## TASK REQUIREMENTS
Leave out the pictures and repeat everything else in the records exactly.

———

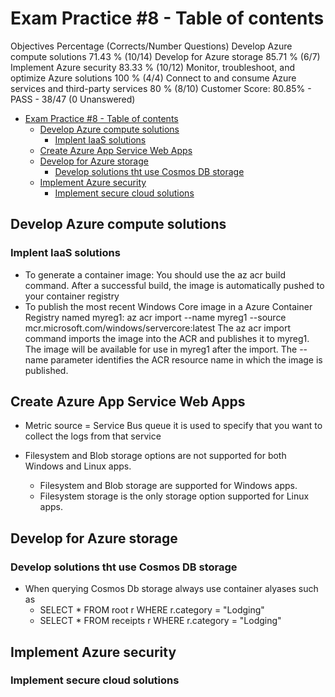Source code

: # Exam Practice #8 - Table of contents

Objectives Percentage (Corrects/Number Questions)
Develop Azure compute solutions 71.43 % (10/14)
Develop for Azure storage 85.71 % (6/7)
Implement Azure security 83.33 % (10/12)
Monitor, troubleshoot, and optimize Azure solutions 100 % (4/4)
Connect to and consume Azure services and third-party services 80 % (8/10)
Customer Score: 80.85% - PASS - 38/47 (0 Unanswered)

- [Exam Practice #8 - Table of contents](#exam-practice-8---table-of-contents)
  - [Develop Azure compute solutions](#develop-azure-compute-solutions)
    - [Implent IaaS solutions](#implent-iaas-solutions)
  - [Create Azure App Service Web Apps](#create-azure-app-service-web-apps)
  - [Develop for Azure storage](#develop-for-azure-storage)
    - [Develop solutions tht use Cosmos DB storage](#develop-solutions-tht-use-cosmos-db-storage)
  - [Implement Azure security](#implement-azure-security)
    - [Implement secure cloud solutions](#implement-secure-cloud-solutions)

## Develop Azure compute solutions

### Implent IaaS solutions

- To generate a container image:
    You should use the az acr build command. After a successful build, the image is automatically pushed to your container registry
- To publish the most recent Windows Core image in a Azure Container Registry named myreg1:
    az acr import --name myreg1 --source mcr.microsoft.com/windows/servercore:latest
    The az acr import command imports the image into the ACR and publishes it to myreg1. The image will be available for use in myreg1 after the
    import. The --name parameter identifies the ACR resource name in which the image is published.

## Create Azure App Service Web Apps

- Metric source =  Service Bus queue it is used to specify that you want to collect the logs from  that service

- Filesystem and Blob storage options are not supported for both Windows and Linux apps.
  - Filesystem and Blob storage are supported for Windows apps.
  - Filesystem storage is the only storage option supported for Linux apps.

## Develop for Azure storage

### Develop solutions tht use Cosmos DB storage

- When querying Cosmos Db storage always use container alyases such as
  - SELECT * FROM root r WHERE r.category = "Lodging"
  - SELECT * FROM receipts r WHERE r.category = "Lodging"

## Implement Azure security

### Implement secure cloud solutions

———

## EXERCISE RESULT
Source code

: # Exam Practice #8 - Table of contents

Objectives Percentage (Corrects/Number Questions)
Develop Azure compute solutions 71.43 % (10/14)
Develop for Azure storage 85.71 % (6/7)
Implement Azure security 83.33 % (10/12)
Monitor, troubleshoot, and optimize Azure solutions 100 % (4/4)
Connect to and consume Azure services and third-party services 80 % (8/10)
Customer Score: 80.85% - PASS - 38/47 (0 Unanswered)

- [Exam Practice #8 - Table of contents](#exam-practice-8---table-of-contents)
  - [Develop Azure compute solutions](#develop-azure-compute-solutions)
    - [Implent IaaS solutions](#implent-iaas-solutions)
  - [Create Azure App Service Web Apps](#create-azure-app-service-web-apps)
  - [Develop for Azure storage](#develop-for-azure-storage)
    - [Develop solutions tht use Cosmos DB storage](#develop-solutions-tht-use-cosmos-db-storage)
  - [Implement Azure security](#implement-azure-security)
    - [Implement secure cloud solutions](#implement-secure-cloud-solutions)

## Develop Azure compute solutions

### Implent IaaS solutions

- To generate a container image:
    You should use the az acr build command. After a successful build, the image is automatically pushed to your container registry
- To publish the most recent Windows Core image in a Azure Container Registry named myreg1:
    az acr import --name myreg1 --source mcr.microsoft.com/windows/servercore:latest
    The az acr import command imports the image into the ACR and publishes it to myreg1. The image will be available for use in myreg1 after the
    import. The --name parameter identifies the ACR resource name in which the image is published.

## Create Azure App Service Web Apps

- Metric source =  Service Bus queue it is used to specify that you want to collect the logs from  that service

- Filesystem and Blob storage options are not supported for both Windows and Linux apps.
  - Filesystem and Blob storage are supported for Windows apps.
  - Filesystem storage is the only storage option supported for Linux apps.

## Develop for Azure storage

### Develop solutions tht use Cosmos DB storage

- When querying Cosmos Db storage always use container alyases such as
  - SELECT * FROM root r WHERE r.category = "Lodging"
  - SELECT * FROM receipts r WHERE r.category = "Lodging"

## Implement Azure security

### Implement secure cloud solutions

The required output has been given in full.